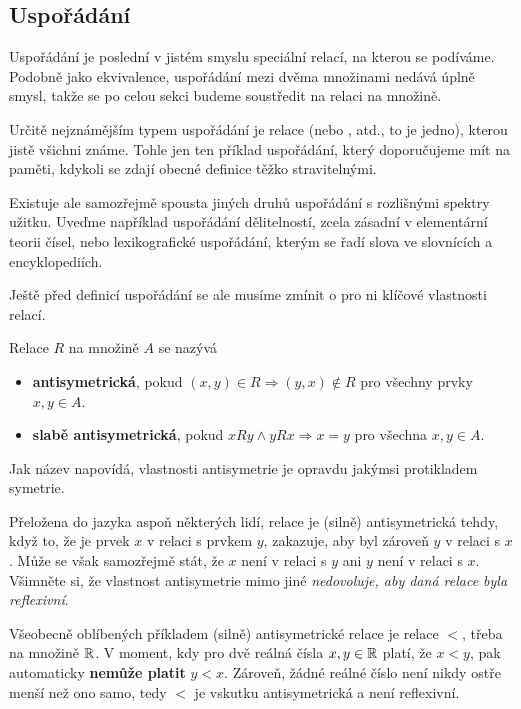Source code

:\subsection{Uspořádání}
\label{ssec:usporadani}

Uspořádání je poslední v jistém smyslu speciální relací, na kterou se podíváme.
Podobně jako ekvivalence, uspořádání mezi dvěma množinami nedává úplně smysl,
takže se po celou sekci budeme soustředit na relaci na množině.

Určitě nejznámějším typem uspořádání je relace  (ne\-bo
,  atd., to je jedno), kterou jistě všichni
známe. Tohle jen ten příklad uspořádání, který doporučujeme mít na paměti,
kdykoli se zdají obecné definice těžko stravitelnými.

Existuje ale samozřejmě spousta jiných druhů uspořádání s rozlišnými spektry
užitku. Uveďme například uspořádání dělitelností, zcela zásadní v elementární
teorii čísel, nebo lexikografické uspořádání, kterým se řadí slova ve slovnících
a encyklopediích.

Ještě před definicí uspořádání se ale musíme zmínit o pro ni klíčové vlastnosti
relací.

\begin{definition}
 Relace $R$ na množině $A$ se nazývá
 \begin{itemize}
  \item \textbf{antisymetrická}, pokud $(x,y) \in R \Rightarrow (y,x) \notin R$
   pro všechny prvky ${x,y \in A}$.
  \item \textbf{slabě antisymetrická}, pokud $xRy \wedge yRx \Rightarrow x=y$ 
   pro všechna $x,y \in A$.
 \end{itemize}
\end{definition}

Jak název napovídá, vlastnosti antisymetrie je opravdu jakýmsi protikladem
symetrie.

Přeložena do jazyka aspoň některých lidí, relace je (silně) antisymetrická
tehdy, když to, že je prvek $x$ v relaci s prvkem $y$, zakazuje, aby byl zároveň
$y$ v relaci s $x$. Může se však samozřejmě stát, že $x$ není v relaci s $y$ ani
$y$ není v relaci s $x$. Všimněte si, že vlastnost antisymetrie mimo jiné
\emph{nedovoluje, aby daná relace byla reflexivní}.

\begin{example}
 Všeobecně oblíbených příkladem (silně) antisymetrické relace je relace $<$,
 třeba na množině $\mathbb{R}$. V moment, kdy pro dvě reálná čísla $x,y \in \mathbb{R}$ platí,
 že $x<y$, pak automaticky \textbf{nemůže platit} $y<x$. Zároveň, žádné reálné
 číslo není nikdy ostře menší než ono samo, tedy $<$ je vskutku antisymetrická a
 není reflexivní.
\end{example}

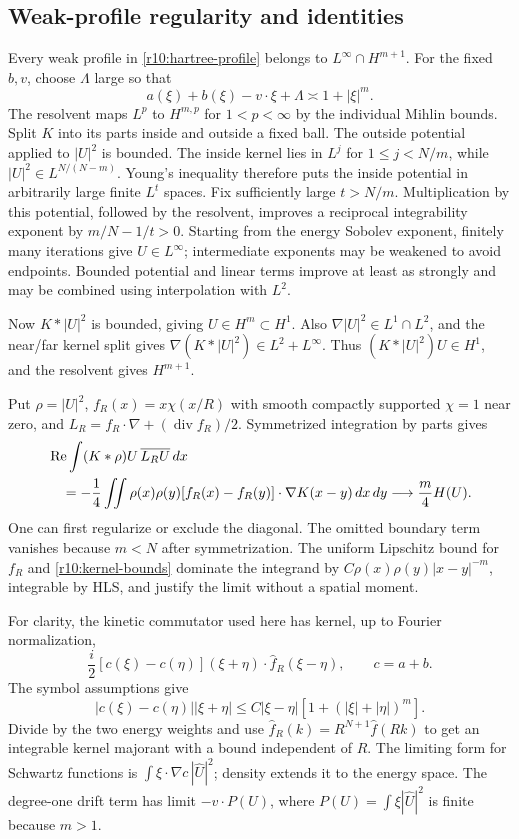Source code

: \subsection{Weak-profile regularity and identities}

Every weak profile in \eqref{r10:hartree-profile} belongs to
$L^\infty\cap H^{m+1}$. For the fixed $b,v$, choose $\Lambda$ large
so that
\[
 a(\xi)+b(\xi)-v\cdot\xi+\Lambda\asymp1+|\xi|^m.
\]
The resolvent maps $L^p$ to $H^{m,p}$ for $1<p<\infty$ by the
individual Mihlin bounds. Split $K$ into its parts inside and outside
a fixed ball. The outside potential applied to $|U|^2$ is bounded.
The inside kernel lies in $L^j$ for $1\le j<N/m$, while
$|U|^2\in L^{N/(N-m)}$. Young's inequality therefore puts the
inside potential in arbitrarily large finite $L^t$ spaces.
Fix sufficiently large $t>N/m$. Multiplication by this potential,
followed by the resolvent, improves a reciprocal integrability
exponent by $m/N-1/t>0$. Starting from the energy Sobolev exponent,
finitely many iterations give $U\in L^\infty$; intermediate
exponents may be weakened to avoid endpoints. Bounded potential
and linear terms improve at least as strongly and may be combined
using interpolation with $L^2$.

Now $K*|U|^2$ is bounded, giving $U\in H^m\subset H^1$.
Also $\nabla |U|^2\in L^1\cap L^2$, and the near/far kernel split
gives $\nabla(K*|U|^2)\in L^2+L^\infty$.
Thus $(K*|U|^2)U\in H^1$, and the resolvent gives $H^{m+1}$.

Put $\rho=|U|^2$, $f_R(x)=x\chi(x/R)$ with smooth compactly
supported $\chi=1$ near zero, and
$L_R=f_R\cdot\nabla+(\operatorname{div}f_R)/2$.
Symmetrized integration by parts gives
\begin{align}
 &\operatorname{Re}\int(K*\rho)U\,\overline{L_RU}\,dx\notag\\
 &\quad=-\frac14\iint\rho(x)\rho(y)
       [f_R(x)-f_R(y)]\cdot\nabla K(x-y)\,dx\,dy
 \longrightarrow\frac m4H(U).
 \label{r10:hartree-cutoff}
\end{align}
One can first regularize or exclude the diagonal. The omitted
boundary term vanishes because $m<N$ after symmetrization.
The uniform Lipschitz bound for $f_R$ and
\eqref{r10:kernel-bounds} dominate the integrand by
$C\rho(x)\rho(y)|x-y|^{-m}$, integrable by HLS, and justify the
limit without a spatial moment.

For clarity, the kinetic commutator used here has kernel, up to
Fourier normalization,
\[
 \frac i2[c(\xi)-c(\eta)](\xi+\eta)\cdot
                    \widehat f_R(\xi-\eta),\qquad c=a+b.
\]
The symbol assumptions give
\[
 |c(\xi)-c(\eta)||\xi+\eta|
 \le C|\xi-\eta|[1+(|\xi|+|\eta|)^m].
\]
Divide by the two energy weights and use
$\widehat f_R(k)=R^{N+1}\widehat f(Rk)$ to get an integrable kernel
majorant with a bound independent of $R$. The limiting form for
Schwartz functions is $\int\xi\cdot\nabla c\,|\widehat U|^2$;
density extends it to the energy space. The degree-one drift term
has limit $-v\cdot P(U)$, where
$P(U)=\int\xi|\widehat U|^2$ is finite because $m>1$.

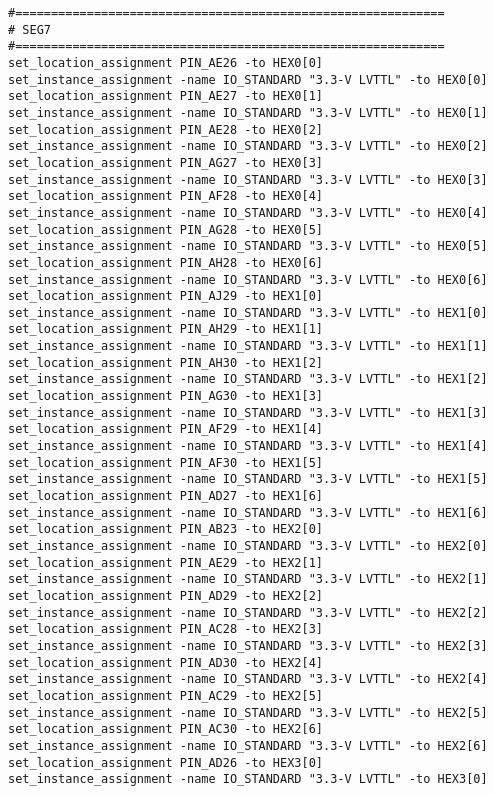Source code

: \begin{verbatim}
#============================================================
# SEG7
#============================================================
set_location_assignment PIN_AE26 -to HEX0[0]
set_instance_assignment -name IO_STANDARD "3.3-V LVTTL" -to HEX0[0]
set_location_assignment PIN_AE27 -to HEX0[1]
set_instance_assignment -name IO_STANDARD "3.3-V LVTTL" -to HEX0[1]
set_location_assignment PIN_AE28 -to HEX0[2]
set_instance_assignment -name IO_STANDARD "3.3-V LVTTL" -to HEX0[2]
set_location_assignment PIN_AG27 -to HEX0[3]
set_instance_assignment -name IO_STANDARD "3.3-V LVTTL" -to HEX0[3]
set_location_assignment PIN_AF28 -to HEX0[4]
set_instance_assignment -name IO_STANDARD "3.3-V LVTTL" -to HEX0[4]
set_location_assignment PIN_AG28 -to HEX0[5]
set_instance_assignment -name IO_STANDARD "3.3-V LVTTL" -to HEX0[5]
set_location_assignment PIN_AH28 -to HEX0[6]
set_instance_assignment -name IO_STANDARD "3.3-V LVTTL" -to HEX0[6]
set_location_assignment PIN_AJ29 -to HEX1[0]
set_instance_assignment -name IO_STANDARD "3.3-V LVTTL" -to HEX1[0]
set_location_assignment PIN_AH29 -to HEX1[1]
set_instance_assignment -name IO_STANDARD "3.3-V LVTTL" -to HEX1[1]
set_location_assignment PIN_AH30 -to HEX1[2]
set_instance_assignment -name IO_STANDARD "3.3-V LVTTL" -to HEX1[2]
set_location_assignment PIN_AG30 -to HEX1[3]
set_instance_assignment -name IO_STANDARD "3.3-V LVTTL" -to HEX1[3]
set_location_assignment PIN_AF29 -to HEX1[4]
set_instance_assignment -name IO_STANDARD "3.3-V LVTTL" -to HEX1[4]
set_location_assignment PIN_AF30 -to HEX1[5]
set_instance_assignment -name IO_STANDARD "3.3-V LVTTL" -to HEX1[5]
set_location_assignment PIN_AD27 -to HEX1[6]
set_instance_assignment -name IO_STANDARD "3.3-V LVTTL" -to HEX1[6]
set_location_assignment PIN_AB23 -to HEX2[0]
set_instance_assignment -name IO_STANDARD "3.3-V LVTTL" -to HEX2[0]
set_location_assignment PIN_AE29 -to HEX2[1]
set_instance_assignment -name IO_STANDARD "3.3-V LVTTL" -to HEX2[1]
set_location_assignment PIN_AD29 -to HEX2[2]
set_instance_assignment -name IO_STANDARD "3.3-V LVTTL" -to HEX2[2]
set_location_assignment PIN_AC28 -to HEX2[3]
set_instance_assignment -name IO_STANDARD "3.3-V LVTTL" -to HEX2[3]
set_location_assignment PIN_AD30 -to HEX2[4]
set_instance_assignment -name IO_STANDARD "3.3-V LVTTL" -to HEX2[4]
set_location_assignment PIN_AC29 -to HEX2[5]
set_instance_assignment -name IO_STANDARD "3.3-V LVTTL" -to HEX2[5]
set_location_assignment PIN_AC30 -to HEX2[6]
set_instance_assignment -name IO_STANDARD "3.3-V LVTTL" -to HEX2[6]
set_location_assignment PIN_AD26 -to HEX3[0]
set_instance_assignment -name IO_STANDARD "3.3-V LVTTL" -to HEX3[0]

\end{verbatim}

• • •

How to complete this task: Count up the lines containing "infty" in the listing above, then write that number and stop.

Final answer: 4